Quindi, mentre i ragazzi portatori d'handicap o con DSA hanno diritto per legge al PEI o al PDP, così non per i BES.
Sia ben chiaro, questo non significa non prestare attenzione a questi bisogni; ci mancherebbe! Ma è quello che tutti gli insegnanti italiani hanno sempre fatto, in modo naturale e non burocratico.
Il grave rischio della direttiva sui Bes è quello di vedere l'assalto dei genitori che, con una qualsiasi diagnosi di uno specialista, potrebbero richiedere - e ottenere - un PDP.
Non si tratta, ribadiamo, di non avere la necessaria attenzione al ragazzo: ma il bisogno del ragazzo non può trasformarsi in un diritto del genitore, come spesso purtroppo è successo: un diritto che- sorto nei genitori con le migliori intenzioni - finisce per diventare un boomerang educativamente: perché non raramente si assiste a casi di studenti che si fanno scudo del loro PDP per non impegnarsi con la realtà. Aiutare veramente il bambino o il ragazzo a crescere, significa tutelarlo nei suoi diritti e rispondere ai suoi bisogni: ma il primo bisogno è quello di maturare come persona.

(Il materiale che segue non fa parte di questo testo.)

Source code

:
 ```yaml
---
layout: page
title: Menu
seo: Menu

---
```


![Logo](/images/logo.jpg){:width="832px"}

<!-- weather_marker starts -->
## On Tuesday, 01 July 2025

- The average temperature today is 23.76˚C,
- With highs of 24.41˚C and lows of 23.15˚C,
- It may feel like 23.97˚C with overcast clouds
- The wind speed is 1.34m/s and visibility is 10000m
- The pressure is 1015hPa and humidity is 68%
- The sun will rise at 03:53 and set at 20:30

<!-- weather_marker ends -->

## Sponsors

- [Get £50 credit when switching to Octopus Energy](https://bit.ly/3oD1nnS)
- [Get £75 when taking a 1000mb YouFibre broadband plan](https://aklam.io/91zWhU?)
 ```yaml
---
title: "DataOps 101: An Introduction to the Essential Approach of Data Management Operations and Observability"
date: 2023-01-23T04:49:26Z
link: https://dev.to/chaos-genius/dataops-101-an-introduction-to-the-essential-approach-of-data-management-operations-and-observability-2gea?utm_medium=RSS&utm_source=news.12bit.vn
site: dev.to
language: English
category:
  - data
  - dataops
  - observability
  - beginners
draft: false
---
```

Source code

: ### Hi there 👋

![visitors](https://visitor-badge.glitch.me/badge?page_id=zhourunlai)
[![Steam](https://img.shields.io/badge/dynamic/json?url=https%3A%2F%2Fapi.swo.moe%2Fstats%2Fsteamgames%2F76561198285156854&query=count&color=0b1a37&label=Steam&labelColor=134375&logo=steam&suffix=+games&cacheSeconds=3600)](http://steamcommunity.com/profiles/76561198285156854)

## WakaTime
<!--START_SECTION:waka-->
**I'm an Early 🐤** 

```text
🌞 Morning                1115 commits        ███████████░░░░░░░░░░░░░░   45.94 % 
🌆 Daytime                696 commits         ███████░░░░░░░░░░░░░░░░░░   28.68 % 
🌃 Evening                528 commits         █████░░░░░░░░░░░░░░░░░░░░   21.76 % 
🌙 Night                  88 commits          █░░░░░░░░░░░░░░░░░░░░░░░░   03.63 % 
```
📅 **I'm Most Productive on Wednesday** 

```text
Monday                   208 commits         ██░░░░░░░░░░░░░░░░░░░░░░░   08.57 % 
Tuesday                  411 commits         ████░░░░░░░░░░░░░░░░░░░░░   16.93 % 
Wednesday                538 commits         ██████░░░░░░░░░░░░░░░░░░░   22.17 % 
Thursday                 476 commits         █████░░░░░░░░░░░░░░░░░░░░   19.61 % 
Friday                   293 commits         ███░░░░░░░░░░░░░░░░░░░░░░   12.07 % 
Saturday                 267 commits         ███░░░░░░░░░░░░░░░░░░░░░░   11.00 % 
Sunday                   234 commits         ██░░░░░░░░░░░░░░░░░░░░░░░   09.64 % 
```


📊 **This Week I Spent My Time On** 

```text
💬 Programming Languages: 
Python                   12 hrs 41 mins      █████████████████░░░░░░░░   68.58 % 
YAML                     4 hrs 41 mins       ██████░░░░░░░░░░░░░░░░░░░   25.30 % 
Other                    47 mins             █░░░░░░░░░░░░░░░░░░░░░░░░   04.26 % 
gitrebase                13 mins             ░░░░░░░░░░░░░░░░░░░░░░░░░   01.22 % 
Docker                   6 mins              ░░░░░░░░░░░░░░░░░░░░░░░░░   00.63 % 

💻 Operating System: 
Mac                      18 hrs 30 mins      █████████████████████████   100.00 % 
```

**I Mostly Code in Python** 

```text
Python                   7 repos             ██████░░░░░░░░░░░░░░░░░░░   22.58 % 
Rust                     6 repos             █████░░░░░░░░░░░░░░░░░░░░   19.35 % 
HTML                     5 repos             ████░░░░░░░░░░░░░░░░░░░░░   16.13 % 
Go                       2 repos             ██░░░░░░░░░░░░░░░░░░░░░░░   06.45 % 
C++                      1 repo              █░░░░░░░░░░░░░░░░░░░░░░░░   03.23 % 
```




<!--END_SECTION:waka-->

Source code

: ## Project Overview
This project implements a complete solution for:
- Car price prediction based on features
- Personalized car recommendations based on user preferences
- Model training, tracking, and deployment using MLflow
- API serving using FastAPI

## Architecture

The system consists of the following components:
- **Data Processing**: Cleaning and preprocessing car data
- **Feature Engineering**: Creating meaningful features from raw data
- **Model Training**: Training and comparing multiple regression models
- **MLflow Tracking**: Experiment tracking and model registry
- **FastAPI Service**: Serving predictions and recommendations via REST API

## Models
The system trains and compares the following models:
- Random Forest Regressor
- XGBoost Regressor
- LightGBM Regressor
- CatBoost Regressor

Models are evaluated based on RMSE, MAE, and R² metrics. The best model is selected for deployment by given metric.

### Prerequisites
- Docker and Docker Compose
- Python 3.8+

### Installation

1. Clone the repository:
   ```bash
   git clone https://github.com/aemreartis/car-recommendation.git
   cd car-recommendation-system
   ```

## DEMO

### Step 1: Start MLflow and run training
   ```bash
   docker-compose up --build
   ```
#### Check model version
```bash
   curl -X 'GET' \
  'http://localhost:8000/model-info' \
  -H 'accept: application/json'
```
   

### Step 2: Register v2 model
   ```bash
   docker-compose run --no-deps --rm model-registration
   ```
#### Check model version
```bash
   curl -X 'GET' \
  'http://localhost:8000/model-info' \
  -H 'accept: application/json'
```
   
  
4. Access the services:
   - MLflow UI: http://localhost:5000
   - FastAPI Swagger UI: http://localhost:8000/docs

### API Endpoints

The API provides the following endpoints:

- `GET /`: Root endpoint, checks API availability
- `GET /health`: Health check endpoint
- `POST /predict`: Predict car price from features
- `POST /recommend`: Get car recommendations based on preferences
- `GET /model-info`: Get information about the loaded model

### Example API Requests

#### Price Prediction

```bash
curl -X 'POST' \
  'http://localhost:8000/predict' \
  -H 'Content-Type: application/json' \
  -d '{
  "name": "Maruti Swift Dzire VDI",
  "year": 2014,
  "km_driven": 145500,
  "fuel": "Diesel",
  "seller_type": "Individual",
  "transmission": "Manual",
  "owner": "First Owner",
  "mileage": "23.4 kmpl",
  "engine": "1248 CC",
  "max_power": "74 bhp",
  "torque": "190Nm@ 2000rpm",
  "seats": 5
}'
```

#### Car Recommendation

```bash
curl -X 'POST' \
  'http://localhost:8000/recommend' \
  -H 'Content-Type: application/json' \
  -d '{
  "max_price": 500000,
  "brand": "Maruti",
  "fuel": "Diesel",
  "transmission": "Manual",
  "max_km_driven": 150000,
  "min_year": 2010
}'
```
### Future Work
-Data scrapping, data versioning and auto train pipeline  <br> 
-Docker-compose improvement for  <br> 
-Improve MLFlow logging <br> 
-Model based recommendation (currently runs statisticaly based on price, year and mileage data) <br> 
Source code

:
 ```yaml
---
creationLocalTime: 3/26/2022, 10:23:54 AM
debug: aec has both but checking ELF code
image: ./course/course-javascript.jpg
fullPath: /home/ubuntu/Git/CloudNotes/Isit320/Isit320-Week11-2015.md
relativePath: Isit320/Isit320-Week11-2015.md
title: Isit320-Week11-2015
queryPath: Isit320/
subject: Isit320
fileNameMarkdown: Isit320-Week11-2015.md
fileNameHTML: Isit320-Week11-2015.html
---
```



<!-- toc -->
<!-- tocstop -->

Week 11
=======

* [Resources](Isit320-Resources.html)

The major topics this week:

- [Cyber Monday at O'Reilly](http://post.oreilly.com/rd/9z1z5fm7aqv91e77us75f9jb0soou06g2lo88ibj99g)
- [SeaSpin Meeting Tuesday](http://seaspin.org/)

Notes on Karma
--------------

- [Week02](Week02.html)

Certamente i docenti devono attivare una didattica personalizzata, che però non può sclerotizzarsi in interventi ope legis, spesso incapaci di rispondere alle vere esigenze degli studenti.

Personalizzazione e libertà
Esattamente come rimarca la Nota: "Il Piano Didattico Personalizzato va quindi inteso come uno strumento in più per curvare la metodologia alle esigenze dell’alunno, o meglio alla sua persona, rimettendo alla esclusiva discrezionalità dei docenti la decisione in ordine alle scelte didattiche, ai percorsi da seguire ed alle modalità di valutazione. In definitiva, la personalizzazione non è mera questione procedurale, che riduce la relazione educativa a formule, acronimi, adempimenti burocratici".

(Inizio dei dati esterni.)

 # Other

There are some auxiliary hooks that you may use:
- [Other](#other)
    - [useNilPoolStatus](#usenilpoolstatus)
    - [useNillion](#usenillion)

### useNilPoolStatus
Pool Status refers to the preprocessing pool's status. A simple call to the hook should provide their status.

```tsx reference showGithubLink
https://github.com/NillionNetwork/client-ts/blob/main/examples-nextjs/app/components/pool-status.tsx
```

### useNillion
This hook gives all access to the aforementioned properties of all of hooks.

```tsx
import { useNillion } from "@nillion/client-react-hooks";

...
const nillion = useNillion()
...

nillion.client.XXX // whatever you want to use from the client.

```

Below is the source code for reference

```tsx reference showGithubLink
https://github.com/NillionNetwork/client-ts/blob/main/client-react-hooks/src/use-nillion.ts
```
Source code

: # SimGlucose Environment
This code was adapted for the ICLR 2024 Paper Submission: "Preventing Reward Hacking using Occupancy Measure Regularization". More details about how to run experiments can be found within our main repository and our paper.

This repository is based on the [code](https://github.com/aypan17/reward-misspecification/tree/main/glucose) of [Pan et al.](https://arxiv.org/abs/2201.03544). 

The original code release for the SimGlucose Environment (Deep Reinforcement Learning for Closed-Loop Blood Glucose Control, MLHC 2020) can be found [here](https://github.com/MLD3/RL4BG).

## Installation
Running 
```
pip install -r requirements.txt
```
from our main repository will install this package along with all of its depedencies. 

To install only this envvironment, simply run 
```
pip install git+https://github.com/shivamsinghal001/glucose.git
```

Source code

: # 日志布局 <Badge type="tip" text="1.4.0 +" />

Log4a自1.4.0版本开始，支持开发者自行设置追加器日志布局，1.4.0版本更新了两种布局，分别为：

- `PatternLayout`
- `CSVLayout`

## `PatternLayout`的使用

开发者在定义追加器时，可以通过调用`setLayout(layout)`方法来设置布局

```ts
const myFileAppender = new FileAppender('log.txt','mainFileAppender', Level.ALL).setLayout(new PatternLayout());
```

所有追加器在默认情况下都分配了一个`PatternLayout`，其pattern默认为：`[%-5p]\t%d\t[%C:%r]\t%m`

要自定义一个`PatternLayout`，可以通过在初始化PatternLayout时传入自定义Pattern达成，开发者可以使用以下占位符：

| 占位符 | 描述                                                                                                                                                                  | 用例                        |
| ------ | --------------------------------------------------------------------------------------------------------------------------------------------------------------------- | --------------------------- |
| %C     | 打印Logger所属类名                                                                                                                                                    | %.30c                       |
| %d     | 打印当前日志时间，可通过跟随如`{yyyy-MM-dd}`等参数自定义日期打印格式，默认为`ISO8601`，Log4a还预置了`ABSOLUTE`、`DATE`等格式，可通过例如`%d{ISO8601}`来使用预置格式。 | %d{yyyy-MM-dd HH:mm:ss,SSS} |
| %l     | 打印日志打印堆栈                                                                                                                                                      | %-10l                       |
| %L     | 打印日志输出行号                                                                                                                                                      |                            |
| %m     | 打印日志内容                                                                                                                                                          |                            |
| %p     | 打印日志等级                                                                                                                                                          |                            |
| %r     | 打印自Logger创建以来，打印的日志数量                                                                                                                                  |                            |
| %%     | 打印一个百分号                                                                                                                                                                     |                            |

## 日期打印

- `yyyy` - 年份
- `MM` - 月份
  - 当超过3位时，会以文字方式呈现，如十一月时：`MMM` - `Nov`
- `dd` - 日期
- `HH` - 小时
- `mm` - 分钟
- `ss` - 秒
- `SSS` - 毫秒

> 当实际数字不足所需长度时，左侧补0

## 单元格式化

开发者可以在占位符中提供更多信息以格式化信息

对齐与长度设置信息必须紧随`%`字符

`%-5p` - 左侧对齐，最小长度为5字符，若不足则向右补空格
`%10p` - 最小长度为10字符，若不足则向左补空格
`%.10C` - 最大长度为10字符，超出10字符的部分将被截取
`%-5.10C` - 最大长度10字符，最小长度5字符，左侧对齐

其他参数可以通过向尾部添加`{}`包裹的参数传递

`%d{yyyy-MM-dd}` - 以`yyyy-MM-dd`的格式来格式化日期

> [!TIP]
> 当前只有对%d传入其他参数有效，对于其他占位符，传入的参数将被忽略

Insomma, questa volta non possiamo che ringraziare il Miur per aver ridetto a piena voce che esiste un'autonomia delle scuole e dei docenti; e che lo scopo è l'attenzione vera ai nostri studenti, non la compilazione di piani che non cambiano l'azione d'aula: sarebbe veramente assurdo che fossero i docenti a non usare questa loro libertà. Per fare questo occorre abbandonare la rassegnazione che serpeggia nelle nostre scuole: molti lo stanno già facendo, e se ne acquista in gusto e passione per il proprio lavoro.